You subscribe to a service that takes the 9-digit zipcode and the Dept of Commerce product classification and returns the appropriate tax amount. Such services are available as single-transaction web pages up to 1,000,000 transaction/hour back end services. At the end of the quarter the service provides you with a list of what counties and how much tax to remit (sales taxes, including state sales tax where applicable, are typically collected at the county level and redistributed). It is part of doing business if you are selling stuff.
I see no reason why an online "entrepreneur" should not have to pay sales tax the same as a gal who sets up a food truck that drives around a county selling hotdogs.

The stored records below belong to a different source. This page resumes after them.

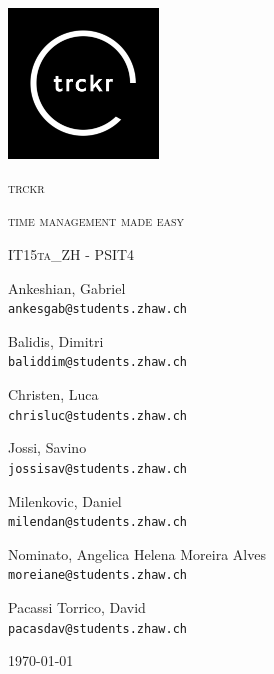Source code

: \documentclass[bibliography=totoc, listof=totocnumbered]{scrartcl}
\begin{document}
\begin{titlepage}
\thispagestyle{firstpage}
\centering
\includegraphics[width=0.3\textwidth]{logo}\par
\vspace{1cm}

{\scshape\LARGE trckr \par}
\vspace{0.3cm}

{\scshape\Large time management made easy\par}
\vspace{0.5cm}

{\scshape IT15ta\_ZH - PSIT4\par}
\vspace{0.5cm}
Ankeshian, Gabriel\\
\texttt{ankesgab@students.zhaw.ch}

\vspace{0.2cm}
Balidis, Dimitri\\
\texttt{baliddim@students.zhaw.ch}

\vspace{0.2cm}
Christen, Luca\\
\texttt{chrisluc@students.zhaw.ch}

\vspace{0.2cm}
Jossi, Savino\\
\texttt{jossisav@students.zhaw.ch}

\vspace{0.2cm}
Milenkovic, Daniel\\
\texttt{milendan@students.zhaw.ch}

\vspace{0.2cm}
Nominato, Angelica Helena Moreira Alves\\
\texttt{moreiane@students.zhaw.ch}

\vspace{0.2cm}
Pacassi Torrico, David\\
\texttt{pacasdav@students.zhaw.ch}

\vfill

	{\large \today\par}
\end{titlepage}
\end{document}
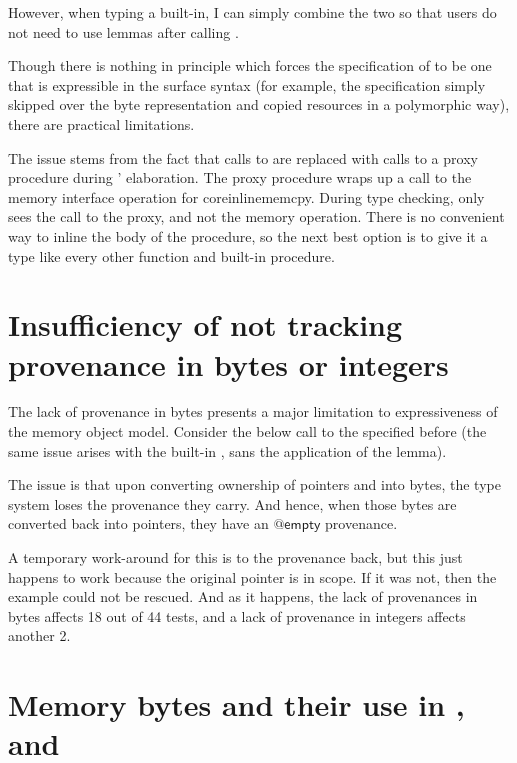 However, when typing a built-in, I can simply combine the two so that users do
not need to use lemmas after calling .

Though there is nothing in principle which forces the specification of
 to be one that is expressible in the surface syntax (for
example, the specification simply skipped over the byte representation and
copied resources in a polymorphic way), there are practical limitations.

The issue stems from the fact that calls to  are
replaced with calls to a proxy  procedure during '
elaboration. The proxy procedure wraps up a call to the memory interface
operation for coreinline{memcpy}. During type checking,  only
sees the call to the proxy, and not the memory operation. There is no
convenient way to inline the body of the procedure, so the next best
option is to give it a type like every other function and built-in
procedure.

\section{Insufficiency of not tracking provenance in bytes or integers}

The lack of provenance in bytes presents a major limitation to expressiveness
of the memory object model. Consider the below call to the
 specified before (the same issue arises with the built-in
, sans the application of the 
lemma).


The issue is that upon converting ownership of pointers  and
 into bytes, the type system loses the provenance they carry. And
hence, when those bytes are converted back into pointers, they have an
$@\mathsf{empty}$ provenance.

A temporary work-around for this is to  the
provenance back, but this just happens to work because the original pointer is
in scope. If it was not, then the example could not be rescued. And as it
happens, the lack of provenances in bytes affects 18 out of 44 tests, and a
lack of provenance in integers affects another 2.


\section{Memory bytes and their use in , 
and }\label{sec:mem-bytes-use}

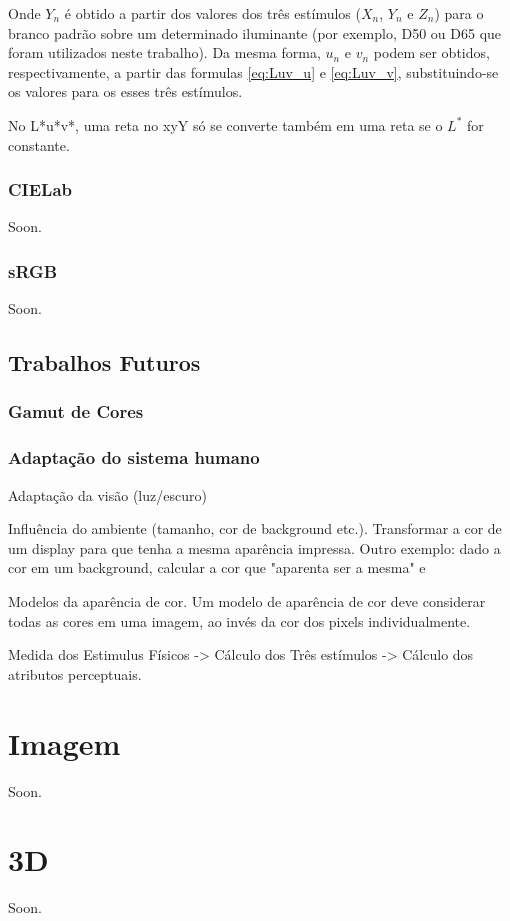 \documentclass[a4paper,10pt]{report}
\begin{document}
\par
Onde $Y_n$ é obtido a partir dos valores dos três estímulos ($X_n$, $Y_n$ e
$Z_n$) para o branco padrão sobre um determinado iluminante (por exemplo, D50
ou D65 que foram utilizados neste trabalho). Da mesma forma, $u_n$ e $v_n$
podem ser obtidos, respectivamente, a partir das formulas \ref{eq:Luv_u} e
\ref{eq:Luv_v}, substituindo-se os valores para os esses três estímulos.

\par
No L*u*v*, uma reta no xyY só se converte também em uma reta se o $L^*$ for
constante.



\subsection{CIELab}
Soon.

\subsection{sRGB}
Soon.

\section{Trabalhos Futuros}
\subsection{Gamut de Cores}

\subsection{Adaptação do sistema humano}
\par
Adaptação da visão (luz/escuro)

\par
Influência do ambiente (tamanho, cor de background etc.). Transformar a
cor de um display para que tenha a mesma aparência impressa. Outro exemplo:
dado a cor em um background, calcular a cor que "aparenta ser a mesma" e

\par
Modelos da aparência de cor. Um modelo de aparência de cor deve considerar
todas as cores em uma imagem, ao invés da cor dos pixels individualmente.

\par
Medida dos Estimulus Físicos -> Cálculo dos Três estímulos -> Cálculo dos
atributos perceptuais.

\chapter{Imagem}
Soon.

\chapter{3D}
Soon.
\end{document}
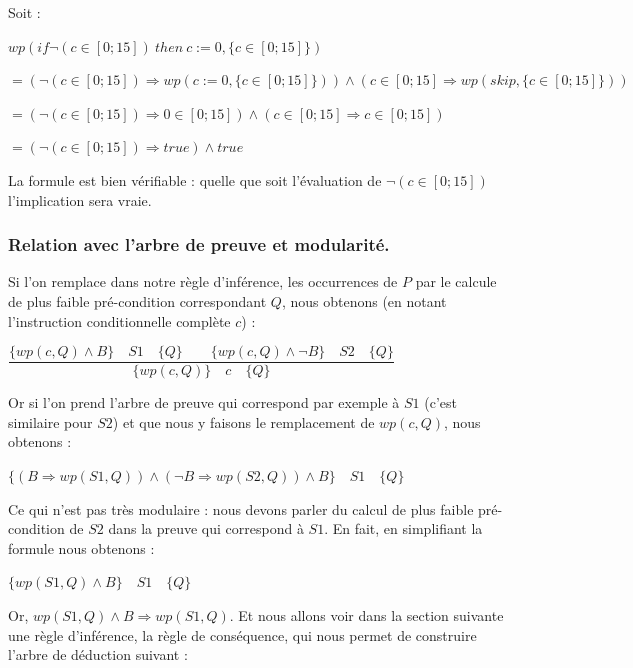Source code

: \documentclass[12pt,francais,]{scrbook}
\begin{document}
Soit :

\(wp(if \neg (c \in [0;15])\ then\ c := 0, \{c \in [0;15]\})\)

\(= (\neg (c \in [0;15])\Rightarrow wp(c := 0, \{c \in [0;15]\})) \wedge (c \in [0;15]\Rightarrow wp(skip, \{c \in [0;15]\}))\)

\(= (\neg (c \in [0;15]) \Rightarrow 0 \in [0;15]) \wedge (c \in [0;15] \Rightarrow c \in [0;15])\)

\(= (\neg (c \in [0;15]) \Rightarrow true) \wedge true\)

La formule est bien vérifiable : quelle que soit l'évaluation de
\(\neg (c \in [0;15])\) l'implication sera vraie.

\subsubsection{Relation avec l'arbre de preuve et
modularité.}\label{relation-avec-larbre-de-preuve-et-modularituxe9.}

Si l'on remplace dans notre règle d'inférence, les occurrences de \(P\)
par le calcule de plus faible pré-condition correspondant \(Q\), nous
obtenons (en notant l'instruction conditionnelle complète \(c\)) :

\begin{center}
\(\dfrac{\{wp(c,Q) \wedge B\}\quad S1\quad \{Q\} \quad \quad \{wp(c,Q) \wedge \neg B\}\quad S2\quad \{Q\}}{\{wp(c,Q)\}\quad c\quad \{Q\}}\)\end{center}

Or si l'on prend l'arbre de preuve qui correspond par exemple à \(S1\)
(c'est similaire pour \(S2\)) et que nous y faisons le remplacement de
\(wp(c,Q)\), nous obtenons :

\begin{center}
\(\{ (B \Rightarrow wp(S1,Q)) \wedge (\neg B \Rightarrow wp(S2,Q)) \wedge B \} \quad S1 \quad \{Q\}\)
\end{center}

Ce qui n'est pas très modulaire : nous devons parler du calcul de plus
faible pré-condition de \(S2\) dans la preuve qui correspond à \(S1\).
En fait, en simplifiant la formule nous obtenons :

\begin{center} \(\{ wp(S1,Q) \wedge B \} \quad S1 \quad \{Q\}\)
\end{center}

Or, \(wp(S1,Q) \wedge B \Rightarrow wp(S1,Q)\). Et nous allons voir dans
la section suivante une règle d'inférence, la règle de conséquence, qui
nous permet de construire l'arbre de déduction suivant :
\end{document}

Seriously, the only way to do this is to have a single easy rate, such as 10%, applied to any retail that moves over a border , and have the shipping company collect it. Then 9% ( or 9.5 ) is turned over to the feds who then gives 8-9.5% to the end state. At that point, the end state has to decide how to split it out. This is a simple approach that is manageable by retailers and shipping companies.
I prefer the "u" in honour as it seems to be missing these days.
Simple software already exists for computing sales tax due in each zipcode. What everyone is afraid of is not collecting the tax, but the complexity of submitting the renevue to each state. States will be forced to come up with a simplified signup scheme, now that all these fistfuls of money are about to be thrust upon them. Because it means getting proffered money faster, simple signup will be magically accomplished in a twinkling.
Use taxes are calculated and paid by the buyer. Sales taxes are calculated by the seller, paid by the buyer, collected by the seller and remitted to the state. The problem is that brick and mortar companies only need to know the sales tax rules in the community their building is in. An online business now potentially needs to know tax rules for thousands of jurisdictions.
It is onerous.
If they want to charge tax on the internet. Then just come up with a single standard tax across all 50 states(say 2%). Having to figure out 2000+ sets of complicated rules is just crazy. Make it payable to the states so no one has to figure out any local tax BS.
https://www.fsf.org/associate/support_freedom
Wait, you do realize it is not the seller who has to pay more taxes right? It is the buyer. The buyer gives the sales tax to the seller who then gives it to the state. Sellers are not complaining about having to pay. They are complaining about having to track sales tax rules across thousands of jurisdictions so they can calculate, collect, report and remit the correct amount on the right forms, etc.
The Supreme Court created a MESS.
Thanks for everyone writing above saying this is easy shit and 3rd party sellers can do the work ... well I don't plan on charging any sales tax, paying any sales tax, claiming any sales tax, deducting any sales tax. Whatever. If they want to calculate it for me, take it from my customers, who the fuck cares? Do they want me to code a pricing solution that calculates the tax based on where the customer is? Nah, fuck that. The internet is for guerrilla capitalism. Pike Road Alabama, I care not that your sales tax is 11%, go fuck yourself or come to nicaragua and find me and take your $0.11 from my cold dead hands.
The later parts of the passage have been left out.